Work item
Find the word "hinzuzufügen" in the data, then copy each line where it is found.

Provided data
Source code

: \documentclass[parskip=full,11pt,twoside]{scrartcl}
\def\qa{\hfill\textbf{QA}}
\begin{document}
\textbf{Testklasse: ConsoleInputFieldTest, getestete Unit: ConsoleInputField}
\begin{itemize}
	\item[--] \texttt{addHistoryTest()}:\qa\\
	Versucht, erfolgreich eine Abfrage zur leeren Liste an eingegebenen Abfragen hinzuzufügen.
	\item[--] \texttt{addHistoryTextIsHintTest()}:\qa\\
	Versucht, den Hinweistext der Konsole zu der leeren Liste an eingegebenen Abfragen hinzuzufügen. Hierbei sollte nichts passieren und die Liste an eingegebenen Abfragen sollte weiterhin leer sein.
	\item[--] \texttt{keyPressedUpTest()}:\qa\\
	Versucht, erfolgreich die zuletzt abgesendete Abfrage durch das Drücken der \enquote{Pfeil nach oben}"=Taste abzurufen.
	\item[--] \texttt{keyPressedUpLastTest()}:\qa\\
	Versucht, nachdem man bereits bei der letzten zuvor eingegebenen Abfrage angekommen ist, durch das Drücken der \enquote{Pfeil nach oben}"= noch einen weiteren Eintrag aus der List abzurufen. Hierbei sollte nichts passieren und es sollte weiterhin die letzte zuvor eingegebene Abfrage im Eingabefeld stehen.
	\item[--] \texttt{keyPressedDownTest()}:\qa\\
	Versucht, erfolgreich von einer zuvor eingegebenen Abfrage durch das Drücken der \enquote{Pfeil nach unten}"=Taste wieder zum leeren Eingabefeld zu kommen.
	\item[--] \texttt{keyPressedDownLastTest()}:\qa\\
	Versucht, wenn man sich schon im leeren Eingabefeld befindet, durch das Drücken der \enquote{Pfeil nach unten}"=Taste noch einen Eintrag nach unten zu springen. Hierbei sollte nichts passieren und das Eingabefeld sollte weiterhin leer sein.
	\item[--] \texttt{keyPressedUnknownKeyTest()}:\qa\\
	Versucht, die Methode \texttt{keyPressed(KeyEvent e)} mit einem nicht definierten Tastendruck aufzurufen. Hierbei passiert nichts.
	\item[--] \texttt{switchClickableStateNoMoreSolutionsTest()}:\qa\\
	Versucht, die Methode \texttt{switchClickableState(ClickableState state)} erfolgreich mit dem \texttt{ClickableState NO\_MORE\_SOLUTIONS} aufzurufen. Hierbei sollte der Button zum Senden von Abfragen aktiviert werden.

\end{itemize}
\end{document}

---

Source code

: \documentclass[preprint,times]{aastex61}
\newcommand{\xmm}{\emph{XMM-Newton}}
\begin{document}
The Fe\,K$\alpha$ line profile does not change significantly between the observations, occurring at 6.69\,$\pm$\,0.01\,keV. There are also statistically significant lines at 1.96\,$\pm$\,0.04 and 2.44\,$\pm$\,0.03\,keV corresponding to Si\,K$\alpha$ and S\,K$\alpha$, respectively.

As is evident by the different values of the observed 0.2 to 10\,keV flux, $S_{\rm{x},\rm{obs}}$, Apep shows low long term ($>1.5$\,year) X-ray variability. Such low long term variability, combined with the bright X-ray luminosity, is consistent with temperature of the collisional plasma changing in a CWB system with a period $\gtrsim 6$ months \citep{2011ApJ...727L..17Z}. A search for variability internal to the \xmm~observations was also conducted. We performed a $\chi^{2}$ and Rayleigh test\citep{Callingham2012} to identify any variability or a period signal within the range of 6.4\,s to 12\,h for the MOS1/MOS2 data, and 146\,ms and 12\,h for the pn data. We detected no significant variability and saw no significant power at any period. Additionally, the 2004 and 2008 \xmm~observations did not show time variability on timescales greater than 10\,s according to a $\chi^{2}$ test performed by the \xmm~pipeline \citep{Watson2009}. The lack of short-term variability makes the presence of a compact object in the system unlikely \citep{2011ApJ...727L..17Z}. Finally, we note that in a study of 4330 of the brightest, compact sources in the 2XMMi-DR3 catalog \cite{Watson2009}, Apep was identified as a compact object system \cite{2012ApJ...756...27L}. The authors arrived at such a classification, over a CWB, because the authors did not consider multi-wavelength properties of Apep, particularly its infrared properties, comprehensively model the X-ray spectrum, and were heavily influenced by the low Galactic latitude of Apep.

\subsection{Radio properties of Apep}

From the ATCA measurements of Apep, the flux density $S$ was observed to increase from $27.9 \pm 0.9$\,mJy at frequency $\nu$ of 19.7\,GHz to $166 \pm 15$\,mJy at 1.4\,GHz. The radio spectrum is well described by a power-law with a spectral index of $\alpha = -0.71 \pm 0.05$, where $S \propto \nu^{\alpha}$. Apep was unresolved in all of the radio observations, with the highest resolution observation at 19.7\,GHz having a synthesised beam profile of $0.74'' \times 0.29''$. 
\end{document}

Solution
	Versucht, erfolgreich eine Abfrage zur leeren Liste an eingegebenen Abfragen hinzuzufügen.
	Versucht, den Hinweistext der Konsole zu der leeren Liste an eingegebenen Abfragen hinzuzufügen. Hierbei sollte nichts passieren und die Liste an eingegebenen Abfragen sollte weiterhin leer sein.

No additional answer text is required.